▶ About this exercise
Search the data below for the word "получаем" and report how many lines contain it, with no added words.

Records from a dataset:
▼▼▼

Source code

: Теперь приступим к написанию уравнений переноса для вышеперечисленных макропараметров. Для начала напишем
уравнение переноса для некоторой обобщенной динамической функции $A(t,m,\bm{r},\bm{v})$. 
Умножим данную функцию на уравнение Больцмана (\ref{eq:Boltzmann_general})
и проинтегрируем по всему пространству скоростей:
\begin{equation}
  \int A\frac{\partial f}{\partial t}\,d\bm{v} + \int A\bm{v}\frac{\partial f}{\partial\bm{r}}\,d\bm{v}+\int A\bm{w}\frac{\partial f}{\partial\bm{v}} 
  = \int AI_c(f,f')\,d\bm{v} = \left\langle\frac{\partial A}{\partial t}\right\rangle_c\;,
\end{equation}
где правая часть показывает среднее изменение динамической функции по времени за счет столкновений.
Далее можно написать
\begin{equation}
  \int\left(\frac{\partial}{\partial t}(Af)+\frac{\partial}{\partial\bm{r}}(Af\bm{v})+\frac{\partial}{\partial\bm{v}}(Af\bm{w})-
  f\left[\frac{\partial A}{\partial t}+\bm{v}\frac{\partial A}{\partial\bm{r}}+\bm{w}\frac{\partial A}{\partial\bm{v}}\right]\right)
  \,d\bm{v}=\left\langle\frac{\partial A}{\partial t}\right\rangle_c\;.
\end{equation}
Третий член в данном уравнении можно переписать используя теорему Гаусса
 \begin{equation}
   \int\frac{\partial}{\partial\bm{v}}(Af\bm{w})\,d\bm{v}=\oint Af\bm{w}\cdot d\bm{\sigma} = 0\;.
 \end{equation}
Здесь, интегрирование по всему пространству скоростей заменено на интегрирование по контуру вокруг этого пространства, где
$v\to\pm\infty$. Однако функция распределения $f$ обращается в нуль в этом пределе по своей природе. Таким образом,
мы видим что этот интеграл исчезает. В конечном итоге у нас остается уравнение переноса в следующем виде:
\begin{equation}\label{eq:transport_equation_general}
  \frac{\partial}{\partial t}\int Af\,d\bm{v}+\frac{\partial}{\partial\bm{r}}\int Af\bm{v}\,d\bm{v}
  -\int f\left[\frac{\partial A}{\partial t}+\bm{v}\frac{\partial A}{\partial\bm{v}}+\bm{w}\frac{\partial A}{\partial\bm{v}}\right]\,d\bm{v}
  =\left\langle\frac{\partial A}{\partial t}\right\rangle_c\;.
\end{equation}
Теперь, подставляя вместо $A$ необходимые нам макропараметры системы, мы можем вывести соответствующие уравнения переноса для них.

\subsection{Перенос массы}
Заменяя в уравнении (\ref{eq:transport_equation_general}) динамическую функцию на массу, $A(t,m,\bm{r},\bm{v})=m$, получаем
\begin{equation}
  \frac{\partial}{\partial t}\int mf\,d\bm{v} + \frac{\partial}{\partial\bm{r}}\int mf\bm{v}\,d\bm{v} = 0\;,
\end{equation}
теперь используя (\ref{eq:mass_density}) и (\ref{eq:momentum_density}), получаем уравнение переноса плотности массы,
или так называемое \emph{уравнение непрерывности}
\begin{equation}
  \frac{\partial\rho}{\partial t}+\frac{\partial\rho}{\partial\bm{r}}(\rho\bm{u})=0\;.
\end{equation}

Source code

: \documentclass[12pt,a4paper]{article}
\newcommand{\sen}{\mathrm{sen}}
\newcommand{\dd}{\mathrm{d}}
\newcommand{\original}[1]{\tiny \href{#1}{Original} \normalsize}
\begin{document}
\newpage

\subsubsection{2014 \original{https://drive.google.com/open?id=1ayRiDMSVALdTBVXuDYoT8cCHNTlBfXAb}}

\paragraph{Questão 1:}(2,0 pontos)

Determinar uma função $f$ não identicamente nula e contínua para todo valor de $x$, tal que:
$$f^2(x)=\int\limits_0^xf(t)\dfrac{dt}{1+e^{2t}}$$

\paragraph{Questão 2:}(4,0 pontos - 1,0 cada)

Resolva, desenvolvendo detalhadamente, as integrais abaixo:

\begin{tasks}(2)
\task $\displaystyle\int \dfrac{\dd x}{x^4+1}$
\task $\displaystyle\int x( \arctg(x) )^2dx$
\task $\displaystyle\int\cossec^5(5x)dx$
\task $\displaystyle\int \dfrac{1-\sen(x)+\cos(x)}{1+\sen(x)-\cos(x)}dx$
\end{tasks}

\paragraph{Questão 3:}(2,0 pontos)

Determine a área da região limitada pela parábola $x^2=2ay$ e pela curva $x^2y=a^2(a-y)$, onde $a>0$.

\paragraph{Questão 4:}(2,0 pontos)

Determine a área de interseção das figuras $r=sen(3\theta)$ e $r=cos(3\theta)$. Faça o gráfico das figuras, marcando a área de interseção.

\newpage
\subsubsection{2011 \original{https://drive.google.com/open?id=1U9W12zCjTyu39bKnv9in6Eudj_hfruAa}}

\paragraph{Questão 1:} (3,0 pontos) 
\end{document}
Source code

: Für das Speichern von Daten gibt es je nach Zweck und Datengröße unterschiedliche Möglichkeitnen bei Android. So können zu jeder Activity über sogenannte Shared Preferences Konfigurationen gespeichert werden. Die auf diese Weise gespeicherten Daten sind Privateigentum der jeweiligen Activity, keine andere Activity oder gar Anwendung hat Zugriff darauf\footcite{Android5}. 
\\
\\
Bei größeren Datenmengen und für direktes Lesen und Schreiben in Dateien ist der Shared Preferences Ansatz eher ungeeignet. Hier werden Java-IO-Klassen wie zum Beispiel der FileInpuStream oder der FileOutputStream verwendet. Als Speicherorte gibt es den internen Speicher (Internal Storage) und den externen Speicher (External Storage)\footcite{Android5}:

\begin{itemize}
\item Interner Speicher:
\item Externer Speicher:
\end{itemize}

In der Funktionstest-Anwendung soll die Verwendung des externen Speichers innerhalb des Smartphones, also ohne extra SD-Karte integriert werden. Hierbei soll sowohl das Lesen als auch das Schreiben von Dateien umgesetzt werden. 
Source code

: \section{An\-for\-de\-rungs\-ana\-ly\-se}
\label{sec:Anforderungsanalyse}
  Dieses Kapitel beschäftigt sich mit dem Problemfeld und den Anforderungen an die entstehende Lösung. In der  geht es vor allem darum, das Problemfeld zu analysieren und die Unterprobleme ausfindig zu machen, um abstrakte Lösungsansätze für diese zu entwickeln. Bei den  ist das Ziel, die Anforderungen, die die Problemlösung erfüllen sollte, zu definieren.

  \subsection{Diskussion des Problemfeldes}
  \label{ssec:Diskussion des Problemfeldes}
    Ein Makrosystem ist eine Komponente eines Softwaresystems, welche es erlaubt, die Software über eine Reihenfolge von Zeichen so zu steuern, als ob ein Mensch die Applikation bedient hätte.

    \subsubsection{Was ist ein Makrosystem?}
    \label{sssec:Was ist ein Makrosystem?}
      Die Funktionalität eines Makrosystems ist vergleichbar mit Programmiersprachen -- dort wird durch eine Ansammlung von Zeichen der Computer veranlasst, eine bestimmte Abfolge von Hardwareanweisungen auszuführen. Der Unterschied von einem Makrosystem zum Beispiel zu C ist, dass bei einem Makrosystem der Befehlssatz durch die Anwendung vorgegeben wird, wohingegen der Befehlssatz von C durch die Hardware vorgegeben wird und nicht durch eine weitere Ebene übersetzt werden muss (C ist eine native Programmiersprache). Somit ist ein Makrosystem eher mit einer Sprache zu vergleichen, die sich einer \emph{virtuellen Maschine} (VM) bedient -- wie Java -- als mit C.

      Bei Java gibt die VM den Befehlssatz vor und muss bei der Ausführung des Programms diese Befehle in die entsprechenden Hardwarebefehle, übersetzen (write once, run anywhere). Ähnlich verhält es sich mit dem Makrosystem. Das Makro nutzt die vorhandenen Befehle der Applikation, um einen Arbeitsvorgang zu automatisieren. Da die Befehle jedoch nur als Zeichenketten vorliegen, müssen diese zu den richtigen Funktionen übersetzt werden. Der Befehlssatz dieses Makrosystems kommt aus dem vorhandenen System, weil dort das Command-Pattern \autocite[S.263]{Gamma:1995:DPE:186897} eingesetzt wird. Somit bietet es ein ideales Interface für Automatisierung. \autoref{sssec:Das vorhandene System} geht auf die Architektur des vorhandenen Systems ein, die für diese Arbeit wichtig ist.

▲▲▲

▶ Task answer
2